A multipotentialite is a person who will be a paradox to many around them. These type of people are often rejected, wrongly labeled as being without direction, and even called "flighty." In reality though, these type of people are the raw material of genius, and it is even more important that they develop an interest in different disciplines as an outlet of self-expression. I am myself like that, in that I write, collect music, am a history buff, and of course my interest in religion, genealogy, etc. I also draw, cook, hunt, fish, and do so many other things too. Engaging in a variety of interests can be an important oasis in a disadvantageous situation, and as you engage in these activities, there is no need to involve disinterested parents, in-laws, or extended family in them; if they don't appreciate you anyway, screw them (yes, I am being blunt again, sorry!). You are doing this for you, not for them - on occasion, people will be brought into your life who will see the potential, and maybe they are there for the purpose of helping you channel that potential into something more formal, and if so count it as a blessing. In time though, you will mature to realize that you can't do it all, and perhaps you can focus on a strong area to cultivate into a potential career or passion, and as you excel in it you will also be flinging proverbial pies in the face of your detractors, and it will be them who will look stupid, not you. And, so what if these individuals think it's a waste of time - again, screw them! You are not doing it for their benefit, but for yours. And, in the end it can bear some rich fruit, although it may take time to cultivate it.

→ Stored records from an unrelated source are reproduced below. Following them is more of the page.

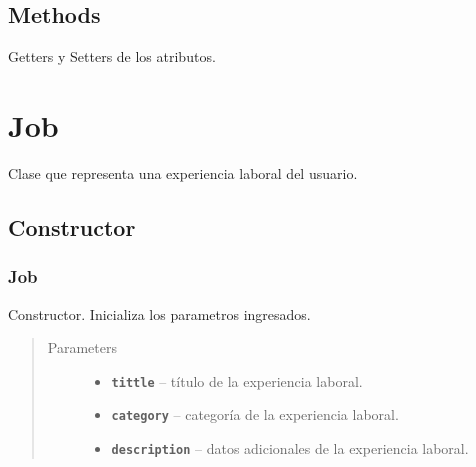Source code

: \documentclass[letterpaper,10pt,english]{sphinxmanual}
\begin{document}
\subsection{Methods}
\label{Model/Skill:methods}
Getters y Setters de los atributos.


\section{Job}
\label{Model/Job:job}\label{Model/Job::doc}

\begin{fulllineitems}
\label{Model/Job:com.fiuba.tallerii.jobify.Job}
Clase que representa una experiencia laboral del usuario.

\end{fulllineitems}



\subsection{Constructor}
\label{Model/Job:constructor}

\subsubsection{Job}
\label{Model/Job:id1}

\begin{fulllineitems}
\label{Model/Job:com.fiuba.tallerii.jobify.Job.Skill(String, String, String)}
Constructor. Inicializa los parametros ingresados.
\begin{quote}\begin{description}
\item[{Parameters}] \leavevmode\begin{itemize}
\item {} 
\textbf{\texttt{tittle}} -- título de la experiencia laboral.

\item {} 
\textbf{\texttt{category}} -- categoría de la experiencia laboral.

\item {} 
\textbf{\texttt{description}} -- datos adicionales de la experiencia laboral.

\end{itemize}

\end{description}\end{quote}

\end{fulllineitems}
\end{document}
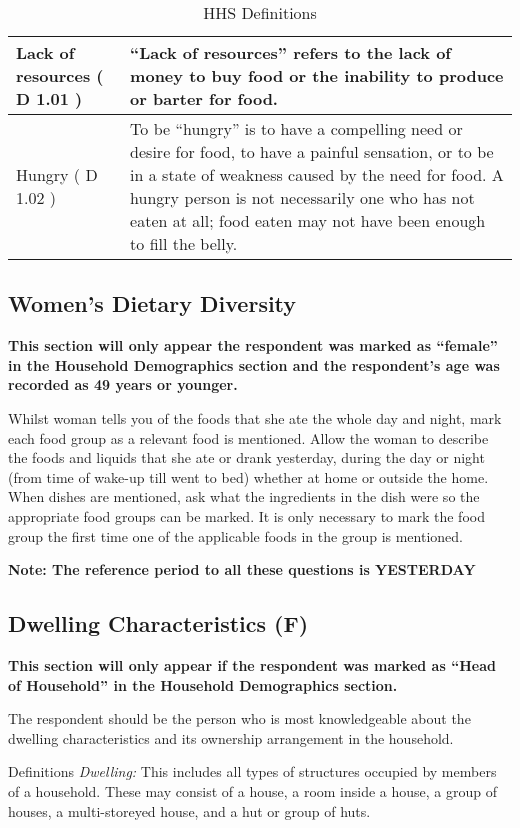 \documentclass[a4paper]{refart}
\newenvironment{fulltable}[1][tbp]
 {\begin{table}[#1]%
  \hspace*{-\leftmarginwidth}%
  \begin{minipage}{\fullwidth}}
 {\end{minipage}\end{table}}
\begin{document}
\begin{fulltable}
\begin{tabularx}{\textwidth}{| X | X |}
Lack of resources ( D 1.01 ) &
``Lack of resources'' refers to the lack of money to buy food or the inability to produce or barter for food. \\ \hline
Hungry ( D 1.02 ) &
To be “hungry” is to have a compelling need or desire for food, to have a painful sensation, or to be in a state of weakness caused by the need for food. A hungry person is not necessarily one who has not eaten at all; food eaten may not have been enough to fill the belly. \\ \hline
\end{tabularx}
\caption{HHS Definitions}
\label{hhstable}
\end{fulltable}

\subsection{Women's Dietary Diversity}
\textbf{This section will only appear the respondent was marked as ``female'' in the Household Demographics section and the respondent's age was recorded as 49 years or younger.}

Whilst woman tells you of the foods that she ate the whole day and night, mark each food group as a relevant food is mentioned. Allow the  woman to describe the foods and liquids that she ate or drank yesterday, during the day or night (from time of wake-up till went to bed) whether at home or outside the home. When dishes are mentioned, ask what the ingredients in the dish were so the appropriate food groups can be marked. It is only necessary to mark the food group the first time one of the applicable foods in the group is mentioned.

\textbf{Note: The reference period to all these questions is YESTERDAY}

\subsection{Dwelling Characteristics (F)}
\textbf{This section will only appear if the respondent was marked as ``Head of Household'' in the Household Demographics section.}

The respondent should be the person who is most knowledgeable about the dwelling characteristics and its ownership arrangement in the household.

Definitions
\textit{Dwelling:} This includes all types of structures occupied by members of a household. These may consist of a house, a room inside a house, a group of houses, a multi-storeyed house, and a hut or group of huts.
\end{document}
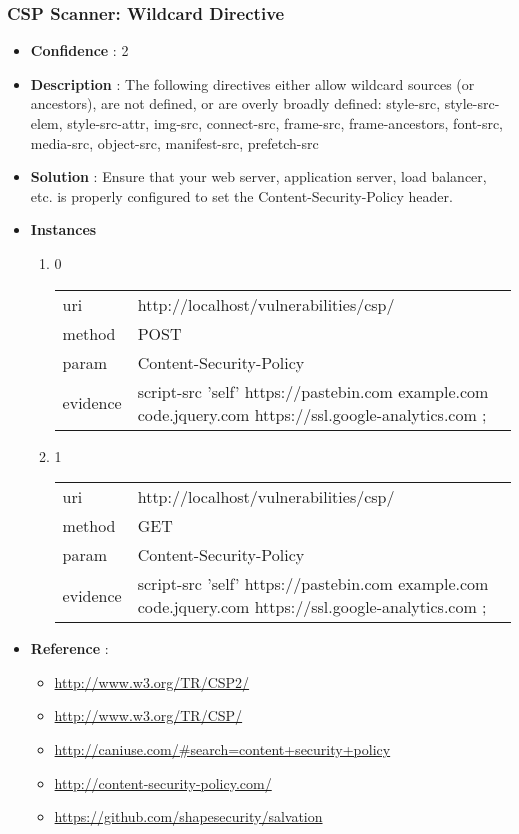 \documentclass[10pt]{article}
\begin{document}
\subsubsection{CSP Scanner: Wildcard Directive}
\begin{itemize}
\item[] \textbf{Confidence} : 2
\item[] \textbf{Description} : The following directives either allow wildcard sources (or ancestors), are not defined, or are overly broadly defined: style-src, style-src-elem, style-src-attr, img-src, connect-src, frame-src, frame-ancestors, font-src, media-src, object-src, manifest-src, prefetch-src
\item[] \textbf{Solution} :  Ensure that your web server, application server, load balancer, etc. is properly configured to set the Content-Security-Policy header.
\item[] \textbf{Instances}
\begin{enumerate}
\item[] 0
\begin{tabular}{| l | p{14cm}}
uri & http://localhost/vulnerabilities/csp/ \\
method & POST \\
param & Content-Security-Policy \\
evidence & script-src 'self' https://pastebin.com  example.com code.jquery.com https://ssl.google-analytics.com ; \\
\end{tabular}
\item[] 1
\begin{tabular}{| l | p{14cm}}
uri & http://localhost/vulnerabilities/csp/ \\
method & GET \\
param & Content-Security-Policy \\
evidence & script-src 'self' https://pastebin.com  example.com code.jquery.com https://ssl.google-analytics.com ; \\
\end{tabular}
\end{enumerate}
\item[] \textbf{Reference} : 
\begin{itemize}
\item \url{http://www.w3.org/TR/CSP2/}
\item \url{http://www.w3.org/TR/CSP/}
\item \url{http://caniuse.com/\#search=content+security+policy}
\item \url{http://content-security-policy.com/}
\item \url{https://github.com/shapesecurity/salvation}
\end{itemize}
\end{itemize}
\end{document}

There is a lot more that can be said, and again, I know I was a little blunt on some language - blunter than I usually am. However, some things just need saying, and this is one of those cases. So, what do we learn from all of this? Here are a few things:
1. Negative family and in-laws are deadwood, a total nuisance, and they will sap you of your passion if you let them - learn to stand up and say "No!" when the situation warrants it.
2. Don't be afraid to be yourself, and don't let anyone try to coerce you into being something you are not. Your personhood has as its most valuable asset its individuality, and no one can rob that.
3. Don't be afraid to pursue your interests, no matter what anyone says - you are doing it for you, not for them. If they don't like that, they know what they can do, right?
4. For what you accomplish in life, you deserve better. If you work hard for it, you should pursue and not settle for less. If your deadbeat relatives and gossipy in-laws don't like that, well...they know what to do there too.
5. Finally, you are above the judgment, gossip, and badmouthing of ignorant relatives - if they don't appreciate you for who you are, and are always trying to find fault and make sport of you, they are not worth your trouble, so don't feel guilty about staying away from them.
These things are not meant to be a theological discourse, which is why I am not treating them as such and am instead focusing on it based upon personal experience and what I have learned of personalist philosophy. People need to learn that they cannot treat others of us as jokes, their own personal doormats, and as less than what we are - no one has that right, and it does violence against one's personhood. Therefore, it is OK to stand up for yourself - if for no other reason, it can empower others who have been on the receiving end of treatments like this too. That being said, in coming months I hope to address and articulate other aspects of this whole subject, as in doing so it helps me too. Take care until next visit.